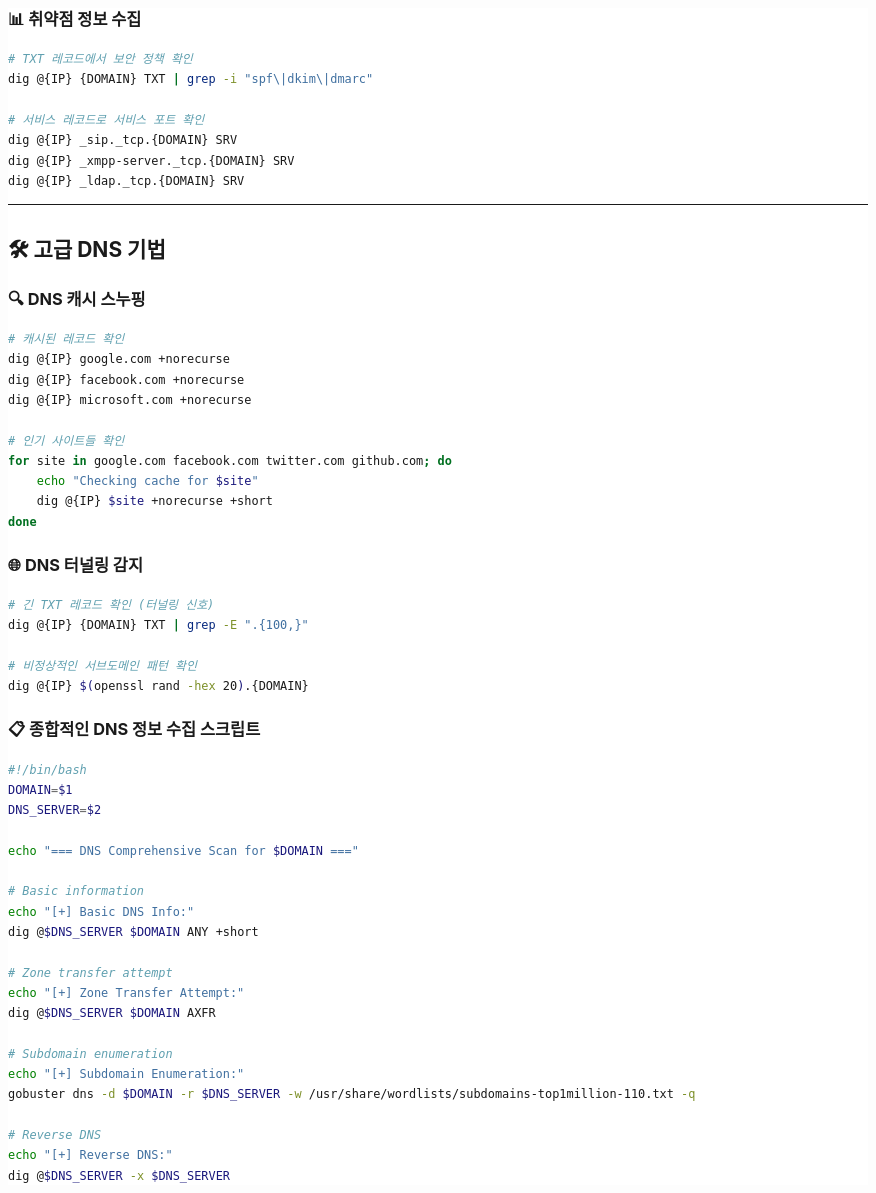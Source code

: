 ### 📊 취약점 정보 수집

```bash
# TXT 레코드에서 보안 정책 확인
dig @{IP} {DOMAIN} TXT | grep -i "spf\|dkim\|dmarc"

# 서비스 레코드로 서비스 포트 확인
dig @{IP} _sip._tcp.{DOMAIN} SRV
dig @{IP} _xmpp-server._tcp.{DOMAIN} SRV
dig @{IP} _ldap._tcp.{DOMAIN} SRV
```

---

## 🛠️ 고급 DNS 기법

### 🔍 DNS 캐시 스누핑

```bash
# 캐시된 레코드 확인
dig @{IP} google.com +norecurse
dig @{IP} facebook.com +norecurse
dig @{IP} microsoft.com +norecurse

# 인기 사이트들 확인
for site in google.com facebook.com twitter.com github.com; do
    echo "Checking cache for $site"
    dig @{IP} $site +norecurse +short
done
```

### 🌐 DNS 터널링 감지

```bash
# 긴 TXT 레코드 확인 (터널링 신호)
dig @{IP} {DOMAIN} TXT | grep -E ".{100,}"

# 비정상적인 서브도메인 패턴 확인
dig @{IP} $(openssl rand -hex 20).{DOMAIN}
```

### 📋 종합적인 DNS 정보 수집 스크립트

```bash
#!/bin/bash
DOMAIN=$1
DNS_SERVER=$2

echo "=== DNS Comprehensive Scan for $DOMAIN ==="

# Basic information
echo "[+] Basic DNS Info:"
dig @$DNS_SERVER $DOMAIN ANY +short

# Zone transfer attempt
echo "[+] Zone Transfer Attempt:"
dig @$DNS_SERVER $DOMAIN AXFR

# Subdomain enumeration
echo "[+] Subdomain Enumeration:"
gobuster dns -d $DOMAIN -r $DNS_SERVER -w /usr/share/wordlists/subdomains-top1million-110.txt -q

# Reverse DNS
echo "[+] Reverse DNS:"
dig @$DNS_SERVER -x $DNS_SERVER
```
= = = = =
### Exercise brief:
Each record must be repeated exactly, and no picture may be carried over.

### The completed task:
Source code

: ### 📊 취약점 정보 수집

```bash
# TXT 레코드에서 보안 정책 확인
dig @{IP} {DOMAIN} TXT | grep -i "spf\|dkim\|dmarc"

# 서비스 레코드로 서비스 포트 확인
dig @{IP} _sip._tcp.{DOMAIN} SRV
dig @{IP} _xmpp-server._tcp.{DOMAIN} SRV
dig @{IP} _ldap._tcp.{DOMAIN} SRV
```

---

## 🛠️ 고급 DNS 기법

### 🔍 DNS 캐시 스누핑

```bash
# 캐시된 레코드 확인
dig @{IP} google.com +norecurse
dig @{IP} facebook.com +norecurse
dig @{IP} microsoft.com +norecurse

# 인기 사이트들 확인
for site in google.com facebook.com twitter.com github.com; do
    echo "Checking cache for $site"
    dig @{IP} $site +norecurse +short
done
```

### 🌐 DNS 터널링 감지

```bash
# 긴 TXT 레코드 확인 (터널링 신호)
dig @{IP} {DOMAIN} TXT | grep -E ".{100,}"

# 비정상적인 서브도메인 패턴 확인
dig @{IP} $(openssl rand -hex 20).{DOMAIN}
```

### 📋 종합적인 DNS 정보 수집 스크립트

```bash
#!/bin/bash
DOMAIN=$1
DNS_SERVER=$2

echo "=== DNS Comprehensive Scan for $DOMAIN ==="

# Basic information
echo "[+] Basic DNS Info:"
dig @$DNS_SERVER $DOMAIN ANY +short

# Zone transfer attempt
echo "[+] Zone Transfer Attempt:"
dig @$DNS_SERVER $DOMAIN AXFR

# Subdomain enumeration
echo "[+] Subdomain Enumeration:"
gobuster dns -d $DOMAIN -r $DNS_SERVER -w /usr/share/wordlists/subdomains-top1million-110.txt -q

# Reverse DNS
echo "[+] Reverse DNS:"
dig @$DNS_SERVER -x $DNS_SERVER
```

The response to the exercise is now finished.